The Simpsons all the seasons that are currently out, and the complete original series of Battlestar Gallactica, and Trigun.


----------



## Wandering Man (Jul 9, 2006)

Seinfeld: 1 through 6.

WM


----------



## js (Jun 29, 2006)

Monty Python - All seasons

Smallville - Season 1-5

King of the Hill - Seasons 1-6

Seinfeld - Seasons 1-6

Highlander - All Seasons

Star Trek The Next Generation - Seasons 1-3


----------



## tony pasley (May 6, 2006)

benny hill


----------



## Shipwreck (Jan 26, 2006)

I would like ST-TNG on DVD, but those suckers are close to $100 per season. Too much for me..


----------



## scooter (May 9, 2006)

The COMPLETE Farscape series w/the peacekeeper wars and the complete firefly series w/the Serenity movie,And lonesome dove/return to lonesome dove Next is star trek Enterprise complete when I win the lottery


----------



## js (Jun 29, 2006)

Shipwreck said:


> I would like ST-TNG on DVD, but those suckers are close to $100 per season. Too much for me..
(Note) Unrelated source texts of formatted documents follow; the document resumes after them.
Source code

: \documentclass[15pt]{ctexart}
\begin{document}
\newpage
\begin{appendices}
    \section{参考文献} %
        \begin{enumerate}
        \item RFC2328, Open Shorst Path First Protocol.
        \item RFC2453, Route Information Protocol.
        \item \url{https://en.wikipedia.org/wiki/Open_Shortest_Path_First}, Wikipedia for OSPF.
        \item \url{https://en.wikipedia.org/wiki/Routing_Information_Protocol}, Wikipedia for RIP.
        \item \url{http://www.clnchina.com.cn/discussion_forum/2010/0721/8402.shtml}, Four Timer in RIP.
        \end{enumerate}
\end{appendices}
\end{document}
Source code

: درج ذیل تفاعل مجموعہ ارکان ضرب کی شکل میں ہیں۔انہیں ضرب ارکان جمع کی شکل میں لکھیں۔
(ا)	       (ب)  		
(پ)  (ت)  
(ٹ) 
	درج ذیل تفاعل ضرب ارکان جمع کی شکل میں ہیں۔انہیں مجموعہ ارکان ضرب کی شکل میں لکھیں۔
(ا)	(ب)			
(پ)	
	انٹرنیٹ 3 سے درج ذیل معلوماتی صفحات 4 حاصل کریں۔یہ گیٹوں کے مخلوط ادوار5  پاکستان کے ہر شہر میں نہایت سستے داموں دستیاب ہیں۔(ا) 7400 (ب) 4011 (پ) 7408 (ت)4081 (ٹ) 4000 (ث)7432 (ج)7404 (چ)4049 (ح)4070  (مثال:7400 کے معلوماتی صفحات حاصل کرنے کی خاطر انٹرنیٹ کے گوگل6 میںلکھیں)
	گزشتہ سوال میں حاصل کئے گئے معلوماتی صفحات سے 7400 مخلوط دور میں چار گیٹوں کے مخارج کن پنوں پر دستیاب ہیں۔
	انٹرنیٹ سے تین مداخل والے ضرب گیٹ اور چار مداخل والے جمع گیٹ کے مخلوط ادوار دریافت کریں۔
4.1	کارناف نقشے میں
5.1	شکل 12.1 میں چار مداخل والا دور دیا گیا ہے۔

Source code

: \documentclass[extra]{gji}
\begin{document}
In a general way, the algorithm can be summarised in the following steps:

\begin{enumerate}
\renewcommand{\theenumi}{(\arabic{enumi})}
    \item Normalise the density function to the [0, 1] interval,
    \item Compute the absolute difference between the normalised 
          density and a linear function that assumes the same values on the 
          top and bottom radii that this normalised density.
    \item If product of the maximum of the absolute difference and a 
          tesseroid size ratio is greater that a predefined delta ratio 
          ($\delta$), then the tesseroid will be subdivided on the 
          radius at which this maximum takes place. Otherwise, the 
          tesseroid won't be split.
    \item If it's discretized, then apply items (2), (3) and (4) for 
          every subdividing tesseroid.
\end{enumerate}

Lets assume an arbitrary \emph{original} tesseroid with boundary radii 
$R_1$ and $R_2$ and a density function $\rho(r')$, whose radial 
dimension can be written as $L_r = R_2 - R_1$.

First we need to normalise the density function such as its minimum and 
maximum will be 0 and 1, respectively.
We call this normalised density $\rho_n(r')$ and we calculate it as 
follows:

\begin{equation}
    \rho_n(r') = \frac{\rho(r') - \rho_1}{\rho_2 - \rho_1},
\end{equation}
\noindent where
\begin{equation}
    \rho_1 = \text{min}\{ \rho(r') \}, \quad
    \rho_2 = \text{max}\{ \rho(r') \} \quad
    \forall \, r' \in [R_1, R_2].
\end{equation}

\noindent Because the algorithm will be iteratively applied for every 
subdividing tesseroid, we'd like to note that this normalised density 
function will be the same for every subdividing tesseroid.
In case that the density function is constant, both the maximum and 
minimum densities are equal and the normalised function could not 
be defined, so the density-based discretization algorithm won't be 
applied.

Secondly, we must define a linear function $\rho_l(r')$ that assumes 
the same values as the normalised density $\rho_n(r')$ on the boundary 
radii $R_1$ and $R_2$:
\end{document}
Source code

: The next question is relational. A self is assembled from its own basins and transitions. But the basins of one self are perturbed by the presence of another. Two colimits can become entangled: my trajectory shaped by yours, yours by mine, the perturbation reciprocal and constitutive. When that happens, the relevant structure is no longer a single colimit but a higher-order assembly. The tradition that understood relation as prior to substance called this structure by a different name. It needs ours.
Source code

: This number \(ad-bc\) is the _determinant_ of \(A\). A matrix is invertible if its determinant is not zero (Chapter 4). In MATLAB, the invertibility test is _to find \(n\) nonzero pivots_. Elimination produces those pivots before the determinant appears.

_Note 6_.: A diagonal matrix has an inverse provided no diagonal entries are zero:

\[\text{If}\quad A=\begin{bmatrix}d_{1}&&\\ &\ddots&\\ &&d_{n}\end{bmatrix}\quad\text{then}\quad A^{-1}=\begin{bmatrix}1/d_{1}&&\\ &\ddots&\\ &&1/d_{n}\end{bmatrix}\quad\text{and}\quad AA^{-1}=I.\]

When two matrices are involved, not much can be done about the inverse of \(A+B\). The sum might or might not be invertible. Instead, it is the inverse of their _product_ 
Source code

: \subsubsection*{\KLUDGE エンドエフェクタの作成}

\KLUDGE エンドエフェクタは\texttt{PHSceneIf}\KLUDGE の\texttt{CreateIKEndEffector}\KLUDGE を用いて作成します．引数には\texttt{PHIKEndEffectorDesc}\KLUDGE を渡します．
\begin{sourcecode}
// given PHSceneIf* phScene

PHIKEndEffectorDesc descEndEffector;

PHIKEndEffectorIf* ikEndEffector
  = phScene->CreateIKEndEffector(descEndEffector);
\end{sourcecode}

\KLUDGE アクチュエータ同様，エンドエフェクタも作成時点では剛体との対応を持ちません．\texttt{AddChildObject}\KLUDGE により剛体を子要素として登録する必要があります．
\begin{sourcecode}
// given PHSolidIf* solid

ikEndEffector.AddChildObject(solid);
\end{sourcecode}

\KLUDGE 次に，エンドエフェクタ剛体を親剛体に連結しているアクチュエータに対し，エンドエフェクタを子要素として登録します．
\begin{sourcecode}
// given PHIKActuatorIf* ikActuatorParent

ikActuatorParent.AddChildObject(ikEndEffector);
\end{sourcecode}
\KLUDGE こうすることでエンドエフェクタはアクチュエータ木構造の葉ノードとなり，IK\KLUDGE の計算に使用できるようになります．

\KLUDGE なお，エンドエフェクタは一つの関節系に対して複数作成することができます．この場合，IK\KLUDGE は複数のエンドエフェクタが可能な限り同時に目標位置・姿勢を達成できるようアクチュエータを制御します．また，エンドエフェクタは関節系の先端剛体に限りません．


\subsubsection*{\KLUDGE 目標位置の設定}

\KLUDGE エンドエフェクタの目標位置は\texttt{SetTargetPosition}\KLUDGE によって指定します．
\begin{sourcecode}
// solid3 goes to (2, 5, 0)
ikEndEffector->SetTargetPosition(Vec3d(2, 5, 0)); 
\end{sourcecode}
Join netflix and just copy them...opps, I mean... make a back up copy in case the disc is damaged while you're trying to enjoy your viewing experience... :mrgreen:


----------



## Guest (Jul 17, 2006)

All the seasons of the Sopranos. I already got the first season on DVD. I would also like to get all the South Park episodes.


----------



## Shipwreck (Jan 26, 2006)

js said:


> Join netflix and just copy them...opps, I mean... make a back up copy in case the disc is damaged while you're trying to enjoy your viewing experience... :mrgreen:


Well, I don't have a DVD burner right now - but that is an idea...


----------



## jwkimber45 (May 6, 2006)

I have Sopranos

Band of Brothers

The wife has all the Friends episodes


----------



## Bob Wright (May 10, 2006)

*What SHOWS worth keeping?*

I haven't found a TV show worth watching, much less keeping. My wife bought "Oh, Brother, where art thou?" but we took it back because of the profanity in it.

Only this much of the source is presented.